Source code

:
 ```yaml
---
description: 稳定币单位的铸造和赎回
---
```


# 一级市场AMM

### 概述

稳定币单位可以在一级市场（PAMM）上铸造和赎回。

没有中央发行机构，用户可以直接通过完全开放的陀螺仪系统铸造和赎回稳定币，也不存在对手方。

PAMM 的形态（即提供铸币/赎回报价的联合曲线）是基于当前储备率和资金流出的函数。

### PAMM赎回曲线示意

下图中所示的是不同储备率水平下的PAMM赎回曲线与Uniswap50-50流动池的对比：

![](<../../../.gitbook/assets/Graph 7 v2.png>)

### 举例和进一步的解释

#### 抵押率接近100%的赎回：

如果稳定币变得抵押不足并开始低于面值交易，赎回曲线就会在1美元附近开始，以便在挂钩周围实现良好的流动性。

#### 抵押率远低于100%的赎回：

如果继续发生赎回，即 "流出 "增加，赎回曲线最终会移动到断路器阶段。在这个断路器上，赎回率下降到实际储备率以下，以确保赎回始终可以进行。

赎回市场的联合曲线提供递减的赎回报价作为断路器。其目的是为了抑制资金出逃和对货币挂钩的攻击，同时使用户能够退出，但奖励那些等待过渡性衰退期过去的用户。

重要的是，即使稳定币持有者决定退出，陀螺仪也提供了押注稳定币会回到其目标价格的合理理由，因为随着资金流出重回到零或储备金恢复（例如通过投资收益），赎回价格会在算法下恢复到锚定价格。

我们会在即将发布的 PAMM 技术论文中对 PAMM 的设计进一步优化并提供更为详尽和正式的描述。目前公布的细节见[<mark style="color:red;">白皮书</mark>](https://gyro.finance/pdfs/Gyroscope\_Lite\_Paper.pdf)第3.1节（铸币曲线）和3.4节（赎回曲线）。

#### [Task]
Could you give the data again, word for word?

#### [Answer to this exercise]
Source code

:
 ```yaml
---
description: 稳定币单位的铸造和赎回
---
```


# 一级市场AMM

### 概述

稳定币单位可以在一级市场（PAMM）上铸造和赎回。

没有中央发行机构，用户可以直接通过完全开放的陀螺仪系统铸造和赎回稳定币，也不存在对手方。

PAMM 的形态（即提供铸币/赎回报价的联合曲线）是基于当前储备率和资金流出的函数。

### PAMM赎回曲线示意

下图中所示的是不同储备率水平下的PAMM赎回曲线与Uniswap50-50流动池的对比：

![](<../../../.gitbook/assets/Graph 7 v2.png>)

### 举例和进一步的解释

#### 抵押率接近100%的赎回：

如果稳定币变得抵押不足并开始低于面值交易，赎回曲线就会在1美元附近开始，以便在挂钩周围实现良好的流动性。

#### 抵押率远低于100%的赎回：

如果继续发生赎回，即 "流出 "增加，赎回曲线最终会移动到断路器阶段。在这个断路器上，赎回率下降到实际储备率以下，以确保赎回始终可以进行。

赎回市场的联合曲线提供递减的赎回报价作为断路器。其目的是为了抑制资金出逃和对货币挂钩的攻击，同时使用户能够退出，但奖励那些等待过渡性衰退期过去的用户。

重要的是，即使稳定币持有者决定退出，陀螺仪也提供了押注稳定币会回到其目标价格的合理理由，因为随着资金流出重回到零或储备金恢复（例如通过投资收益），赎回价格会在算法下恢复到锚定价格。

我们会在即将发布的 PAMM 技术论文中对 PAMM 的设计进一步优化并提供更为详尽和正式的描述。目前公布的细节见[<mark style="color:red;">白皮书</mark>](https://gyro.finance/pdfs/Gyroscope\_Lite\_Paper.pdf)第3.1节（铸币曲线）和3.4节（赎回曲线）。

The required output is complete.